Other criticisms have argued the book has a reliance of simple bivariate scatter plots rather than more sophisticated methods that are based on formal statistical tests while controlling for other variables. I have a further methodological criticism myself, but I’ll come to that later in the post.

The country level data

Before we go further – and I don’t want to focus in detail on the book itself as I read it some years ago and haven’t had time to refresh that (although I did buy a new, electronic copy) – let’s look at some data ourselves. Rather than pick a single year, or an artificial subset of countries, I’m going to use all years and countries for which data are available in the World Bank’s World Development Indicators.

I’m going to choose life expectancy as a typical response variable representing health outcomes. Because life expectancy is estimated algorithmically from the death rates for all age groups at a point in time, it’s a pretty good, standardised single dimensional indicator of health standards at their crudest. For example, it fully encompasses infant mortality as part of its calculation; and it is standardised and comparable across countries of differing demographic profiles because it is based on idea of a hypothetical person born today, suffering as they grew older all the death rates by age group that apply today.

Let’s start with the genuinely and obviously strong relationship between a country’s gross national income per capita and life expectancy:

Note: all the code for today’s post is at the bottom of the post, to avoid breaking up the flow of the text; the animations were produced using the amazing gganimate package.

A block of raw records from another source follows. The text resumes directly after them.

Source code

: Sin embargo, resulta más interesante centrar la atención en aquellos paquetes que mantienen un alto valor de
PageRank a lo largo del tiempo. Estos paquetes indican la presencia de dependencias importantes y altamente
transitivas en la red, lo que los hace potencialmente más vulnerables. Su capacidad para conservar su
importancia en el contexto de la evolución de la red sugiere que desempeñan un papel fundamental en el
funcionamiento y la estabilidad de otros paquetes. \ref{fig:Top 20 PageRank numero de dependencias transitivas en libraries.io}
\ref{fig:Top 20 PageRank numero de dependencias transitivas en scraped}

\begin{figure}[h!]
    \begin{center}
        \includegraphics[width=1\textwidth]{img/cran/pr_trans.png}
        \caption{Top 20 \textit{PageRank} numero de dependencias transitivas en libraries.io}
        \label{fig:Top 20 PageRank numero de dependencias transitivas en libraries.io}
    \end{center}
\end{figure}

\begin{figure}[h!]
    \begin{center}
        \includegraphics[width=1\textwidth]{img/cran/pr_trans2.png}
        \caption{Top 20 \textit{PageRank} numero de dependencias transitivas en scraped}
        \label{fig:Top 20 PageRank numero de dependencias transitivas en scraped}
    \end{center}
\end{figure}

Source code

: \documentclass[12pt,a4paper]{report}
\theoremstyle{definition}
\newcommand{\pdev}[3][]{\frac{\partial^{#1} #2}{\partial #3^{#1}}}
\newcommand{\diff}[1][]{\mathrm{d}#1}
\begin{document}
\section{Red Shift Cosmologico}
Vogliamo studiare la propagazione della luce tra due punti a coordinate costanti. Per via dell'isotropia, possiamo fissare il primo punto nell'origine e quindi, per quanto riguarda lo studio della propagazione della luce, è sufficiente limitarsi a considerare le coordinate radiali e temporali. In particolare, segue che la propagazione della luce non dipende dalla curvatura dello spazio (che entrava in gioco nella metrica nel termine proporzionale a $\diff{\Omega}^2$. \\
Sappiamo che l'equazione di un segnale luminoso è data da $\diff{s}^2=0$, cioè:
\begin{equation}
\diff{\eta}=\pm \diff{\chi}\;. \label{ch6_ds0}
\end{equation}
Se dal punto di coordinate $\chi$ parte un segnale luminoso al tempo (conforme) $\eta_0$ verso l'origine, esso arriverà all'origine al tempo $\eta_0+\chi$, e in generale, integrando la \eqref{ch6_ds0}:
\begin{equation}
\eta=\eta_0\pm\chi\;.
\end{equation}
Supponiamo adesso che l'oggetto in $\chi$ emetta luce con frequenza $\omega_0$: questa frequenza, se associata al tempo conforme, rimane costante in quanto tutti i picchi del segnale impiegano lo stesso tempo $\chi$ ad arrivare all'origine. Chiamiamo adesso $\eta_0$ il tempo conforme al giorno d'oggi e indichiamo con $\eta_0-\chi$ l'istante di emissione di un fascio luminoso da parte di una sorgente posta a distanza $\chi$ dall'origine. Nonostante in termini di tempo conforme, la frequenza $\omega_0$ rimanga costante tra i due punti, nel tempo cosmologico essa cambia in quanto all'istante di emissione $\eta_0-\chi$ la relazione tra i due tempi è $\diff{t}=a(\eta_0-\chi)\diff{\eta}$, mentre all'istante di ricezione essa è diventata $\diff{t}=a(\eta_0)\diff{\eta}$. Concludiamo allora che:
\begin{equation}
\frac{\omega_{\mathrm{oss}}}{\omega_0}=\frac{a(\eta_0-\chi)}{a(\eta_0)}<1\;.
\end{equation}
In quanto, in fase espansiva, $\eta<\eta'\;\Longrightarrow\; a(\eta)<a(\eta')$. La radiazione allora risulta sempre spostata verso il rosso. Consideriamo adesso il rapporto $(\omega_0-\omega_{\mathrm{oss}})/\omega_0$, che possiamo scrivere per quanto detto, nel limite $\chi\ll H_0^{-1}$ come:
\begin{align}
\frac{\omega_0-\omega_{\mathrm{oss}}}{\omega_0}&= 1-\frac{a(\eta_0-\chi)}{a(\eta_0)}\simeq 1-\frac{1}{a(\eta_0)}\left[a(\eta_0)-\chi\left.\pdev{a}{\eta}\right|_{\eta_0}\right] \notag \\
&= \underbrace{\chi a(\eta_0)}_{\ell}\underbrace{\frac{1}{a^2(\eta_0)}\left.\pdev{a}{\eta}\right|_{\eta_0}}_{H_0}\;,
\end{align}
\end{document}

Income is on a logarithmic scale, but other variables in this post are untransformed. If you’re wondering, the purple country that has volatile and low measures of life expectancy is Rwanda, reflecting the horrors in that country in the 1990s.

The strength and size of the relationship between income and life expectancy seems pretty constant over time, in terms of the gently curving slope on that chart, but interestingly the data gradually gain “height” on the chart over time. That is, there is an increasing intercept in the generalized additive model that is implicit behind the curve, shown in the line gradually climbing a few years in average life expectancy over the period of the data. If life expectancy was improving over time purely because of increasing income, we’d expect to see the line stay where it is but dots move upwards and rightwards along it in recent years; instead, in addition to the countries’ dots moving diagnoally up along the line, we see the line itself moving vertically. This suggests that there is something improving life expectancy beyond the increasing average incomes in countries. Investigating this further would be out of the scope of this blog post.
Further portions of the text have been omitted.